One of the provisions in the recent healthcare reform law is the medical loss ratio (MLR) that requires insurance companies to spend a certain proportion of their income on healthcare benefits for their customers. If an insurance company does not meet its MLR standard, it is required to issue a rebate to its policyholders. (The MLR standards do not apply to self-insured medical plans.) In 2011, the Labor Department issued a Technical Release, which provided guidance on how sponsors of group health plans covered by ERISA should handle such rebates.

The MLR Requirements

The Affordable Care Act requires insurance companies in the large-group market (employers with at least 100 employees) to spend at least 85% of premiums on medical benefits and quality-improvement activities.
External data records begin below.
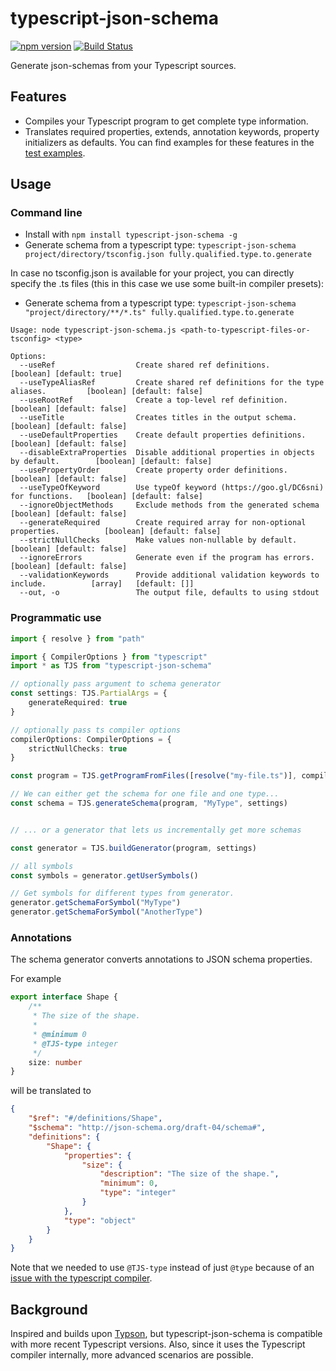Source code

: # typescript-json-schema

[![npm version](https://img.shields.io/npm/v/typescript-json-schema.svg)](https://www.npmjs.com/package/typescript-json-schema) [![Build Status](https://travis-ci.org/YousefED/typescript-json-schema.svg?branch=master)](https://travis-ci.org/YousefED/typescript-json-schema)

Generate json-schemas from your Typescript sources.

## Features

* Compiles your Typescript program to get complete type information.
* Translates required properties, extends, annotation keywords, property initializers as defaults. You can find examples for these features in the [test examples](https://github.com/YousefED/typescript-json-schema/tree/master/test/programs).

## Usage

### Command line

* Install with `npm install typescript-json-schema -g`
* Generate schema from a typescript type: `typescript-json-schema project/directory/tsconfig.json fully.qualified.type.to.generate`

In case no tsconfig.json is available for your project, you can directly specify the .ts files (this in this case we use some built-in compiler presets):

* Generate schema from a typescript type: `typescript-json-schema "project/directory/**/*.ts" fully.qualified.type.to.generate`

```
Usage: node typescript-json-schema.js <path-to-typescript-files-or-tsconfig> <type>

Options:
  --useRef                  Create shared ref definitions.                              [boolean] [default: true]
  --useTypeAliasRef         Create shared ref definitions for the type aliases.         [boolean] [default: false]
  --useRootRef              Create a top-level ref definition.                          [boolean] [default: false]
  --useTitle                Creates titles in the output schema.                        [boolean] [default: false]
  --useDefaultProperties    Create default properties definitions.                      [boolean] [default: false]
  --disableExtraProperties  Disable additional properties in objects by default.        [boolean] [default: false]
  --usePropertyOrder        Create property order definitions.                          [boolean] [default: false]
  --useTypeOfKeyword        Use typeOf keyword (https://goo.gl/DC6sni) for functions.   [boolean] [default: false]
  --ignoreObjectMethods     Exclude methods from the generated schema                   [boolean] [default: false]
  --generateRequired        Create required array for non-optional properties.          [boolean] [default: false]
  --strictNullChecks        Make values non-nullable by default.                        [boolean] [default: false]
  --ignoreErrors            Generate even if the program has errors.                    [boolean] [default: false]
  --validationKeywords      Provide additional validation keywords to include.          [array]   [default: []]
  --out, -o                 The output file, defaults to using stdout
```

### Programmatic use

```ts
import { resolve } from "path"

import { CompilerOptions } from "typescript"
import * as TJS from "typescript-json-schema"

// optionally pass argument to schema generator
const settings: TJS.PartialArgs = {
    generateRequired: true
}

// optionally pass ts compiler options
compilerOptions: CompilerOptions = {
    strictNullChecks: true
}

const program = TJS.getProgramFromFiles([resolve("my-file.ts")], compilerOptions)

// We can either get the schema for one file and one type...
const schema = TJS.generateSchema(program, "MyType", settings)


// ... or a generator that lets us incrementally get more schemas

const generator = TJS.buildGenerator(program, settings)

// all symbols
const symbols = generator.getUserSymbols()

// Get symbols for different types from generator.
generator.getSchemaForSymbol("MyType")
generator.getSchemaForSymbol("AnotherType")
```

### Annotations

The schema generator converts annotations to JSON schema properties. 

For example

```ts
export interface Shape {
    /**
     * The size of the shape.
     *
     * @minimum 0
     * @TJS-type integer
     */
    size: number
}
```

will be translated to 
```json
{
    "$ref": "#/definitions/Shape",
    "$schema": "http://json-schema.org/draft-04/schema#",
    "definitions": {
        "Shape": {
            "properties": {
                "size": {
                    "description": "The size of the shape.",
                    "minimum": 0,
                    "type": "integer"
                }
            },
            "type": "object"
        }
    }
}
```

Note that we needed to use `@TJS-type` instead of just `@type` because of an [issue with the typescript compiler](https://github.com/Microsoft/TypeScript/issues/13498). 

## Background

Inspired and builds upon [Typson](https://github.com/lbovet/typson/), but typescript-json-schema is compatible with more recent Typescript versions. Also, since it uses the Typescript compiler internally, more advanced scenarios are possible.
Insurance companies in the small-group and individual markets must spend at least 80% of premiums.

Beginning this summer, insurance companies will be required to report 2011 MLR data to each state in which they do business. They will report aggregate premium, claims experience, and quality-improvement expenditures for their large-group, small-group and individual markets in each state. Insurers will be calculating MLR based on their entire business in the large-group or small-group market, not based on a particular group health plan's experience.
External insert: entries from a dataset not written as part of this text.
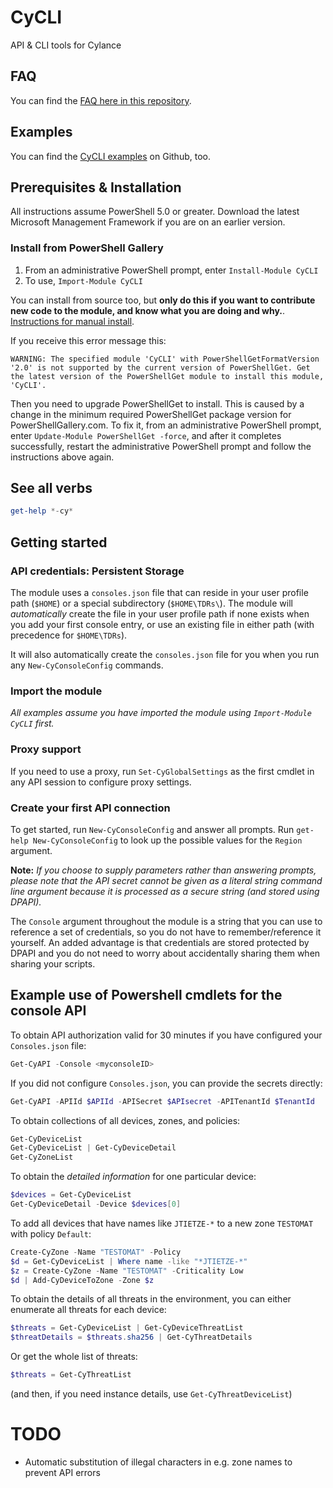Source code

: # CyCLI
API &amp; CLI tools for Cylance

## FAQ

You can find the [FAQ here in this repository](FAQ.md).

## Examples

You can find the [CyCLI examples](https://github.com/jan-tee/cycli-examples) on Github, too.

## Prerequisites & Installation

All instructions assume PowerShell 5.0 or greater. Download the latest Microsoft Management Framework if you are on an earlier version.

### Install from PowerShell Gallery

1. From an administrative PowerShell prompt, enter `Install-Module CyCLI`
1. To use, `Import-Module CyCLI`

You can install from source too, but **only do this if you want to contribute new code to the module, and know what you are doing and why.**. [Instructions for manual install](MANUAL-INSTALL-FROM-SOURCE.md).

If you receive this error message this:

```WARNING: The specified module 'CyCLI' with PowerShellGetFormatVersion '2.0' is not supported by the current version of PowerShellGet. Get the latest version of the PowerShellGet module to install this module, 'CyCLI'.```

Then you need to upgrade PowerShellGet to install. This is caused by a change in the minimum required PowerShellGet package version for PowerShellGallery.com. To fix it, from an administrative PowerShell prompt, enter `Update-Module PowerShellGet -force`, and after it completes successfully, restart the administrative PowerShell prompt and follow the instructions above again.

## See all verbs

```powershell
get-help *-cy*
```

## Getting started

### API credentials: Persistent Storage

The module uses a `consoles.json` file that can reside in your user profile path (`$HOME`) or a special subdirectory (`$HOME\TDRs\`). The module will *automatically* create the file in your user profile path if none exists when you add your first console entry, or use an existing file in either path (with precedence for `$HOME\TDRs`). 

It will also automatically create the `consoles.json` file for you when you run any ```New-CyConsoleConfig``` commands.

### Import the module

*All examples assume you have imported the module using `Import-Module CyCLI` first.*

### Proxy support

If you need to use a proxy, run ```Set-CyGlobalSettings``` as the first cmdlet in any API session to configure proxy settings.

### Create your first API connection

To get started, run ```New-CyConsoleConfig``` and answer all prompts. Run ```get-help New-CyConsoleConfig``` to look up the possible values for the `Region` argument.

**Note:** *If you choose to supply parameters rather than answering prompts, please note that the API secret cannot be given as a literal string command line argument because it is processed as a secure string (and stored using DPAPI).*

The `Console` argument throughout the module is a string that you can use to reference a set of credentials, so you do not have to remember/reference it yourself. An added advantage is that credentials are stored protected by DPAPI and you do not need to worry about accidentally sharing them when sharing your scripts.

## Example use of Powershell cmdlets for the console API

To obtain API authorization valid for 30 minutes if you have configured your `Consoles.json` file:

```powershell
Get-CyAPI -Console <myconsoleID>
```

If you did not configure `Consoles.json`, you can provide the secrets directly:

```powershell
Get-CyAPI -APIId $APIId -APISecret $APIsecret -APITenantId $TenantId
```

To obtain collections of all devices, zones, and policies:

```powershell
Get-CyDeviceList
Get-CyDeviceList | Get-CyDeviceDetail
Get-CyZoneList
```

To obtain the *detailed information* for one particular device:

```powershell
$devices = Get-CyDeviceList
Get-CyDeviceDetail -Device $devices[0]
```

To add all devices that have names like `JTIETZE-*` to a new zone `TESTOMAT` with policy `Default`:

```powershell
Create-CyZone -Name "TESTOMAT" -Policy 
$d = Get-CyDeviceList | Where name -like "*JTIETZE-*"
$z = Create-CyZone -Name "TESTOMAT" -Criticality Low
$d | Add-CyDeviceToZone -Zone $z
```

To obtain the details of all threats in the environment, you can either enumerate all threats for each device:

```powershell
$threats = Get-CyDeviceList | Get-CyDeviceThreatList
$threatDetails = $threats.sha256 | Get-CyThreatDetails
```

Or get the whole list of threats:
```powershell
$threats = Get-CyThreatList
```

(and then, if you need instance details, use `Get-CyThreatDeviceList`)

# TODO
 - Automatic substitution of illegal characters in e.g. zone names to prevent API errors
In August 2012, insurance companies that did not meet the MLR standards in 2011 will be required to provide a rebate to their customers. Health and Human Services (HHS) has directed insurers in the group market to provide rebates to the group policyholder and to include protections designed to benefit plan participants.

Details Of The Rule

When rebates are paid to a group policyholder that is an ERISA plan sponsor, the rebates may be plan assets, and thus subject to rules under Title I of ERISA relating to fiduciary responsibilities and prohibited transactions. The DOL's Technical Release provides guidance regarding the duties of employers, plan sponsors, and other fiduciaries' responsibilities for decisions related to the MLR rebates they receive from insurance companies.
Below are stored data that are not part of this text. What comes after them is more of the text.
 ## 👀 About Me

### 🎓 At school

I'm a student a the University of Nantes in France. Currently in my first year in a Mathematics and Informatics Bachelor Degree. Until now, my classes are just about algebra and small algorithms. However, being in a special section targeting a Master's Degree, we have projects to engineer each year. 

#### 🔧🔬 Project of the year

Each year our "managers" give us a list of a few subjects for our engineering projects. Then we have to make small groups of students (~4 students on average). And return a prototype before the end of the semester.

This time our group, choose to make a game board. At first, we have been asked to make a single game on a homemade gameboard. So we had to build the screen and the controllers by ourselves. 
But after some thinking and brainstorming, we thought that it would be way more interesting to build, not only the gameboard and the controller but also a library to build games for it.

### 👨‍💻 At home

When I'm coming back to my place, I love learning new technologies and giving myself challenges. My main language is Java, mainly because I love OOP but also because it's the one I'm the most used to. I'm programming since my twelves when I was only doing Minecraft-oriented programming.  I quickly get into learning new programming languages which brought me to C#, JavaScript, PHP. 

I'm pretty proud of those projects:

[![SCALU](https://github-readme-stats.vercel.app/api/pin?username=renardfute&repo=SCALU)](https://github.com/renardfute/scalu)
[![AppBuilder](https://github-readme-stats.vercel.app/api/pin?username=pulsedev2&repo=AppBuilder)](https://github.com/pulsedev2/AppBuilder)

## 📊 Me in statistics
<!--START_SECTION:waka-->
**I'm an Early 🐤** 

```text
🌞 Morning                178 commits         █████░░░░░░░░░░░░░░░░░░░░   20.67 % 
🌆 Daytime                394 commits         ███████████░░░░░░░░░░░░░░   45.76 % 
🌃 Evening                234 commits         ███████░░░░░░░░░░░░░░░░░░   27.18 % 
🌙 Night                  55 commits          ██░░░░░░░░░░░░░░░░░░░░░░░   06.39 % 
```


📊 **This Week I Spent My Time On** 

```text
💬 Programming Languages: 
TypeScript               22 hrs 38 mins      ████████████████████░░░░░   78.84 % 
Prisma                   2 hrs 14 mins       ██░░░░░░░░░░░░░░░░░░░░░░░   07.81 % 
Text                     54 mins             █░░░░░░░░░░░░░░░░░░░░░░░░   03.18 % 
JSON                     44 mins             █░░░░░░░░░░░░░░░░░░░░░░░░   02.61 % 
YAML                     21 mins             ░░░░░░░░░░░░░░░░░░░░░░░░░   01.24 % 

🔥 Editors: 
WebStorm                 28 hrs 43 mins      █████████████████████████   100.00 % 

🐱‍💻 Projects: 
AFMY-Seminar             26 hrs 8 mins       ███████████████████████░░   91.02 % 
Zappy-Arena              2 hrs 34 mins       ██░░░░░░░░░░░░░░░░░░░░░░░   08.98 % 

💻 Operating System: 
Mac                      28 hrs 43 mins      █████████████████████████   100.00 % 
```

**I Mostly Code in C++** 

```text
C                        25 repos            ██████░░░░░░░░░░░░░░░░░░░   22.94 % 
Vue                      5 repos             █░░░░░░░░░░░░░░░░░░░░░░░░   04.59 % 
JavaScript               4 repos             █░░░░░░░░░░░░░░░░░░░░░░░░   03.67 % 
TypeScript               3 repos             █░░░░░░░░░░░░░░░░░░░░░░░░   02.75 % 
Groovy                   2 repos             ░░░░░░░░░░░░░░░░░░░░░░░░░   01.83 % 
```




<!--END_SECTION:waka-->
If the plan or its trust is the policyholder, then the policy and the rebate are definitely plan assets. When a rebate is a plan asset, fiduciaries must act prudently, solely in the interest of the plan participants, and in accordance with the terms of the plan document when handling the assets. If distributing payments to any participant is not cost effective, the fiduciary may apply the rebate toward future participant premium payments or toward benefit enhancements.

Insurance companies must provide notices of rebates to current group health plan participants and group policyholders. The notice must include general information about the MLR standard, the issuer's actual MLR, and the rebate. To prepare for the possibility of receiving rebates, plan sponsors with insured group health plans should review their plan documents now to determine whether they address payment of rebates.